On Father's Day, she made it a habit to gather her children and say: "Let's send lots of hugs and kisses to your donor. Let's send our love." Her children, as she recounts, happily chimed in: "Thank you, donor. We love you."
All together now: Eeeeew!
But wait, there's more. Lest you doubt the Church's view that sperm donation represents an unacceptable objectification of the human person, the mom speaks of her delight in reading the donor catalog:
"Selecting a donor was empowering," she remembers. "Suddenly I had my pick of these incredible male specimens. I was the one with the power to accept or reject. I loved looking at those donor profiles; I mean, I could have any of these guys."
Yeah, without all of that tiresome human interaction you psychotherapists are supposed to be expert at. More:

The souvenirs have arrived --silver sperm pins. "Oh, cool, I got a sperm, I got a sperm," Aaron says. "Sperm for everyone," Rubino says.

The donor wants the kids to call him "Dad," but makes it clear he'll never have a traditional family. He's an "ahtist," don't you know --he needs solitude. The mother says she'd be lying if she said she didn't dream of a fairy tale ending where they become a family. Of her kids she says, "They couldn't stand letting him go. I can see the looks on all of our faces during that week --the happiness."
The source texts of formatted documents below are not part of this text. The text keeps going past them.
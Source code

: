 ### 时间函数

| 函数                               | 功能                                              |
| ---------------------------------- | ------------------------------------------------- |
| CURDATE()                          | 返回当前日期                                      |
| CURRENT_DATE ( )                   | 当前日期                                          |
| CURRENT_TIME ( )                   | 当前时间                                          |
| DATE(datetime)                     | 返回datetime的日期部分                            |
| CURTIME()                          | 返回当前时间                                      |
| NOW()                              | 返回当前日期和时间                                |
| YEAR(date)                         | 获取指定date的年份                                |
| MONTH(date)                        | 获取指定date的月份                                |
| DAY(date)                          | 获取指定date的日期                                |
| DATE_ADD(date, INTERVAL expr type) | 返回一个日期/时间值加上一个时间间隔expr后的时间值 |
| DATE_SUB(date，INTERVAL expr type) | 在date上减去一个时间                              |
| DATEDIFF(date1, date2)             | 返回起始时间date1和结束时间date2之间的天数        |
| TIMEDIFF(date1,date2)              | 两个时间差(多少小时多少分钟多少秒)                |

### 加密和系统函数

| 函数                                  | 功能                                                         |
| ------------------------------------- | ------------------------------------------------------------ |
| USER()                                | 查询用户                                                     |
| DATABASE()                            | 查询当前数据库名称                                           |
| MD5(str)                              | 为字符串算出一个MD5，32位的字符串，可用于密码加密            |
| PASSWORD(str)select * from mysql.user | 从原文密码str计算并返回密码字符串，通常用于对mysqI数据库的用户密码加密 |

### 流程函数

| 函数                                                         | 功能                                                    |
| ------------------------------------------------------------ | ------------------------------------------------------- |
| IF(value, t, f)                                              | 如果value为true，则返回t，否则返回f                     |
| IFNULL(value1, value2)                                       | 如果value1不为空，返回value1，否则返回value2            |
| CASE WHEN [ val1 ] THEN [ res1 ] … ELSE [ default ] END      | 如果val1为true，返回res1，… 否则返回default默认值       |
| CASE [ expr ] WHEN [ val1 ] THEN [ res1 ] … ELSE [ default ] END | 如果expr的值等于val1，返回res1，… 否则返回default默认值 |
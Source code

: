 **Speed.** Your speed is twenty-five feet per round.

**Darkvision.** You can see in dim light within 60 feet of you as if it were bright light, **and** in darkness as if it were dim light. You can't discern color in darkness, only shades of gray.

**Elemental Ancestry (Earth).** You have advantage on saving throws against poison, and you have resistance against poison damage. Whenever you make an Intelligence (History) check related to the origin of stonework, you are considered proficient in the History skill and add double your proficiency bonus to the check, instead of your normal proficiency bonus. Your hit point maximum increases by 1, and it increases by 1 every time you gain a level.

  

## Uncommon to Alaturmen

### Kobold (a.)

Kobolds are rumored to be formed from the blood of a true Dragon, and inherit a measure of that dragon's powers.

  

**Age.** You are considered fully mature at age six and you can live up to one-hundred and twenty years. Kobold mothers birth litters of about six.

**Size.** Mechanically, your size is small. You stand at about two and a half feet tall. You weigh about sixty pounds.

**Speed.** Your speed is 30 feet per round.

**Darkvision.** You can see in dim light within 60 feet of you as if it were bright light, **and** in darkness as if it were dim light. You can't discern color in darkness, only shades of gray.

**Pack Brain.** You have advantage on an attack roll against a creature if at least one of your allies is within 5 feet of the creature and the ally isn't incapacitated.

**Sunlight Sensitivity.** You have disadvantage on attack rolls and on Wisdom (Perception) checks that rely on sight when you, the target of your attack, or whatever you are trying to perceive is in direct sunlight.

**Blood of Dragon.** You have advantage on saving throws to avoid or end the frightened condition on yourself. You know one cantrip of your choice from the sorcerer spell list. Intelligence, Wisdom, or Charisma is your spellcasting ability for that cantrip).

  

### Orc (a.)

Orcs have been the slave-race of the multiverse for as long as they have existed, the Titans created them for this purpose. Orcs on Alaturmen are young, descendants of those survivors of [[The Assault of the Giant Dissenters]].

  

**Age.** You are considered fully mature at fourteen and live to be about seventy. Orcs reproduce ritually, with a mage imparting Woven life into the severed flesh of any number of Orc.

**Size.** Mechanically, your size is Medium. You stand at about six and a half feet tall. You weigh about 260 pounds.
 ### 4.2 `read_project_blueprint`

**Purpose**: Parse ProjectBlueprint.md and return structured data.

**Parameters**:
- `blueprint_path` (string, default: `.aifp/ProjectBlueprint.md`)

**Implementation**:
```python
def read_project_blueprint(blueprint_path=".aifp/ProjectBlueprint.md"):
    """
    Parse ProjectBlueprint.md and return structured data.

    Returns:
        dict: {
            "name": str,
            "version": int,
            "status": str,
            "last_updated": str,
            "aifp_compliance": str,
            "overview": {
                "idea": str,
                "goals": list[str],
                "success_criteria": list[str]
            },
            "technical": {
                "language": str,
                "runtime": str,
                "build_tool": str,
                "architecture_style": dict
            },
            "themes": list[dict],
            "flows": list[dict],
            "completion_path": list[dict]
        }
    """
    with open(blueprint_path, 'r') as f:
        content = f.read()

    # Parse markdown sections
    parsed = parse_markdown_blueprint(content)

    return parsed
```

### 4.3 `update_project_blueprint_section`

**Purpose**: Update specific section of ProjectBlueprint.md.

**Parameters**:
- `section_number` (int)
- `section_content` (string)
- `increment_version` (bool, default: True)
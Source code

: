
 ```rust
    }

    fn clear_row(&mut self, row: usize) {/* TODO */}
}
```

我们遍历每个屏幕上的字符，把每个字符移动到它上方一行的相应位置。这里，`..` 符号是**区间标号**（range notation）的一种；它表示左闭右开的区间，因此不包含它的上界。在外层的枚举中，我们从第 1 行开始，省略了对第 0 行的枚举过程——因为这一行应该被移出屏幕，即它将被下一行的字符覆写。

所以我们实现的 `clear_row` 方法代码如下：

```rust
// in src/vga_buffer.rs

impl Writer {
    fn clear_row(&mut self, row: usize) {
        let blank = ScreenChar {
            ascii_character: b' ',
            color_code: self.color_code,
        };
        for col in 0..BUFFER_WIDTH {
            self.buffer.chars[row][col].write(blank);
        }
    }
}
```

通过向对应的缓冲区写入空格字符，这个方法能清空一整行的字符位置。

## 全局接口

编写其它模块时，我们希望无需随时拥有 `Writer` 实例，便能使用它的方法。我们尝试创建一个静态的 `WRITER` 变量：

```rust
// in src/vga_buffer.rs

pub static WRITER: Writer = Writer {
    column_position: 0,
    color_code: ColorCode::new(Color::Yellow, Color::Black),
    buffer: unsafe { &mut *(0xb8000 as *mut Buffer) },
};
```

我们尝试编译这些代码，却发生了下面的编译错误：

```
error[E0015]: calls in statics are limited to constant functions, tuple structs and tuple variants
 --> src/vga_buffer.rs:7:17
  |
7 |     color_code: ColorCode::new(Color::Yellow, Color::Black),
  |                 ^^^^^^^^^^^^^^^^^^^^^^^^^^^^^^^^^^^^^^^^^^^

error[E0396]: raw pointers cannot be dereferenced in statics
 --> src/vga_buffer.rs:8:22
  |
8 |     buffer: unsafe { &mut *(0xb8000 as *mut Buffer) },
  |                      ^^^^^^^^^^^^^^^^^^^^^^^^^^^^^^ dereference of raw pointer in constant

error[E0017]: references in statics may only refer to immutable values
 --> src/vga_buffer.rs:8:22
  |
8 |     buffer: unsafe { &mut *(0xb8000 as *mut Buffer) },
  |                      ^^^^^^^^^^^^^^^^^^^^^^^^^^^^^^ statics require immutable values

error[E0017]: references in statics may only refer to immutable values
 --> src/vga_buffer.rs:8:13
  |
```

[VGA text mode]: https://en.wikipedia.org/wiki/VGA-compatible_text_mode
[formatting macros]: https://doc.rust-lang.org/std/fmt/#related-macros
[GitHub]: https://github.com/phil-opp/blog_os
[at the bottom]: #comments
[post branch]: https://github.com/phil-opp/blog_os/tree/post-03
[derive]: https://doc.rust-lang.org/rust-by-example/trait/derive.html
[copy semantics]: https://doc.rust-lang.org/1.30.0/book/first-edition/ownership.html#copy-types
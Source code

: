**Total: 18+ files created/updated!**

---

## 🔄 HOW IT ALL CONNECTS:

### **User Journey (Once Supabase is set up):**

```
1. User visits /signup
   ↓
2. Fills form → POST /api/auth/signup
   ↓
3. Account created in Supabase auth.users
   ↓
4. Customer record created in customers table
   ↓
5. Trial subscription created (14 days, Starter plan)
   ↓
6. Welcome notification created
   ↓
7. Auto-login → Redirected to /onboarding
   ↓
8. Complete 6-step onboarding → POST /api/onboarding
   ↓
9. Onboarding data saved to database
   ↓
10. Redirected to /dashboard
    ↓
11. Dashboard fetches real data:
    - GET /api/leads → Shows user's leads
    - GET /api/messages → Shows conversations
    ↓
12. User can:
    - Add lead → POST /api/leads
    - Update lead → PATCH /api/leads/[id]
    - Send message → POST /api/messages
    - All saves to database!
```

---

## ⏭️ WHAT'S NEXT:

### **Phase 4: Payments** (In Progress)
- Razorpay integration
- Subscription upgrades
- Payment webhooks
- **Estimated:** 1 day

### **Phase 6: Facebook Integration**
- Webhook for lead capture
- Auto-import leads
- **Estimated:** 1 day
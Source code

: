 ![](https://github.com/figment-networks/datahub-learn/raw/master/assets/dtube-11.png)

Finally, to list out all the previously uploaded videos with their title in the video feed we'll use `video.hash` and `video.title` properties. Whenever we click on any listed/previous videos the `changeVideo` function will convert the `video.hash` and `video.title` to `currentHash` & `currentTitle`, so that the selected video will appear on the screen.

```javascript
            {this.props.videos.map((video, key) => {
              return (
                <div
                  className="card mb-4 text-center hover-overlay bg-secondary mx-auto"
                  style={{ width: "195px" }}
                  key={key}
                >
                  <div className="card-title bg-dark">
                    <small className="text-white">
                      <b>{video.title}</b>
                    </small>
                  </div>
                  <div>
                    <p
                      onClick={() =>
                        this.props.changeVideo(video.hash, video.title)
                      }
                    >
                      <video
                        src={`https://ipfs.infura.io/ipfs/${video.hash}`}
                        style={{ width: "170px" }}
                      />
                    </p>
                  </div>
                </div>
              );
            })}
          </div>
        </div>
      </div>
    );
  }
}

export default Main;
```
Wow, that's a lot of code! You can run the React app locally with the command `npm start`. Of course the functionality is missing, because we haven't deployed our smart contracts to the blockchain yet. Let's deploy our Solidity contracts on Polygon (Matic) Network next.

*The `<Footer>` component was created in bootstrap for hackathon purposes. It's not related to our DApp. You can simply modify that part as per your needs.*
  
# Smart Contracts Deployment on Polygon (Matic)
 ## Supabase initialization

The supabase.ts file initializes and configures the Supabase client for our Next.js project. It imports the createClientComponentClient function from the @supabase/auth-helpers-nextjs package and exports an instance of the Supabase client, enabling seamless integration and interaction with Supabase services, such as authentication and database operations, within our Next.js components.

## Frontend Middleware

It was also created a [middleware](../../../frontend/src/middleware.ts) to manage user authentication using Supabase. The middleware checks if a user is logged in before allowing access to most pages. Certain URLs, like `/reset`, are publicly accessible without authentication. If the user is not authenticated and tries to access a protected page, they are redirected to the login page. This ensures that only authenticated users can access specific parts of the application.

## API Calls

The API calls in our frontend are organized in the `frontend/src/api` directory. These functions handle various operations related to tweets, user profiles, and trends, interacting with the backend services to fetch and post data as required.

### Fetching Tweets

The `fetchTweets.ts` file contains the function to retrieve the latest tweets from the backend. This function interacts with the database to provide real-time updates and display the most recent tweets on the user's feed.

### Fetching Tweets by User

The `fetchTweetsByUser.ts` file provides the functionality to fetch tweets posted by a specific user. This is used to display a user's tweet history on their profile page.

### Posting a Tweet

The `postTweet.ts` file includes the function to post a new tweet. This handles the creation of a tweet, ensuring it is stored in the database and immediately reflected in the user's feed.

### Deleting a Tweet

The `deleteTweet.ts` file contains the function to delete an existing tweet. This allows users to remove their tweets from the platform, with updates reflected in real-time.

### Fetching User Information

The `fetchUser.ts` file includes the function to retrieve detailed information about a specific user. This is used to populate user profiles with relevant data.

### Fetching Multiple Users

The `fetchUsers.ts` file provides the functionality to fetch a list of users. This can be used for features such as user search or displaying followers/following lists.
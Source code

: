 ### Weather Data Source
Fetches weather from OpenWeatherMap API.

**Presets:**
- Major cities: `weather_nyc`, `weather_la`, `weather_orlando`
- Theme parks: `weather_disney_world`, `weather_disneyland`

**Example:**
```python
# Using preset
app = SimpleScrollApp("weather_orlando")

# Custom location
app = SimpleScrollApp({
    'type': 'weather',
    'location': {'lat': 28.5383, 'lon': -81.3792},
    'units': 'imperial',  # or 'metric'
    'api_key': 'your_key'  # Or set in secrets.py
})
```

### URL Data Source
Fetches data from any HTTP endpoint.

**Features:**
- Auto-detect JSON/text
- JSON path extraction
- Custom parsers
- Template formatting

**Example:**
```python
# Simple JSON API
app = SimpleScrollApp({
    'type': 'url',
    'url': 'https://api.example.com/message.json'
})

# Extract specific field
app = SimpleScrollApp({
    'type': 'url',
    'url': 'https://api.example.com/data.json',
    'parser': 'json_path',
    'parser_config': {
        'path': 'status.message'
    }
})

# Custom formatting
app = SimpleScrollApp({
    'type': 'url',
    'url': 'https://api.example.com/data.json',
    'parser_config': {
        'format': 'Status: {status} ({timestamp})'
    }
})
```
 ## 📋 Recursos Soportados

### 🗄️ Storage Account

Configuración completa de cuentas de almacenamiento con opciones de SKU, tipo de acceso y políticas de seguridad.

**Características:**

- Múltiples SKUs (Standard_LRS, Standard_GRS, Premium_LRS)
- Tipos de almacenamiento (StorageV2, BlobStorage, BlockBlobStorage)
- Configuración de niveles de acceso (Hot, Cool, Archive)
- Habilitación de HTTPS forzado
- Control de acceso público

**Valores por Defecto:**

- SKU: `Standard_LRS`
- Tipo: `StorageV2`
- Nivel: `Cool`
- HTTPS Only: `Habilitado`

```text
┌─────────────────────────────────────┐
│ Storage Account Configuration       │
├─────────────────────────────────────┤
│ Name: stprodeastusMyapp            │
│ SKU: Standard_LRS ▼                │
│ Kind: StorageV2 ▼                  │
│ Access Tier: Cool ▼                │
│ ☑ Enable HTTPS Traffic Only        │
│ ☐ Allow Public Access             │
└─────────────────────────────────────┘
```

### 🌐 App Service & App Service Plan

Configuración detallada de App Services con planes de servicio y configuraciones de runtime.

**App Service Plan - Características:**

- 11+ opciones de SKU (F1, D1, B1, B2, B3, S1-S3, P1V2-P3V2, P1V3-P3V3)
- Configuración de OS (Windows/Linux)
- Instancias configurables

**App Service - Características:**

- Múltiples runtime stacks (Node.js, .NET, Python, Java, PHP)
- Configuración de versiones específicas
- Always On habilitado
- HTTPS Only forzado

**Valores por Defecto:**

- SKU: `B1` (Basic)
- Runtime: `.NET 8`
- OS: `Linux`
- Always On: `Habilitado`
So she ends up changing her custody agreement should she die, changes their middle names to his, and thinks about moving to be near "Donor". . .so they can live like a normal family --you know, a divorced one.
Oh, they love to run stories like this one celebrating the alternative life --two adult lives here of astonishing self-absorbtion. Nevertheless, for anyone with "ears to hear," the deep yearning for the intimacy of a family that exists in all of these people's hearts cries out. Particularly and heartbreakingly from the children.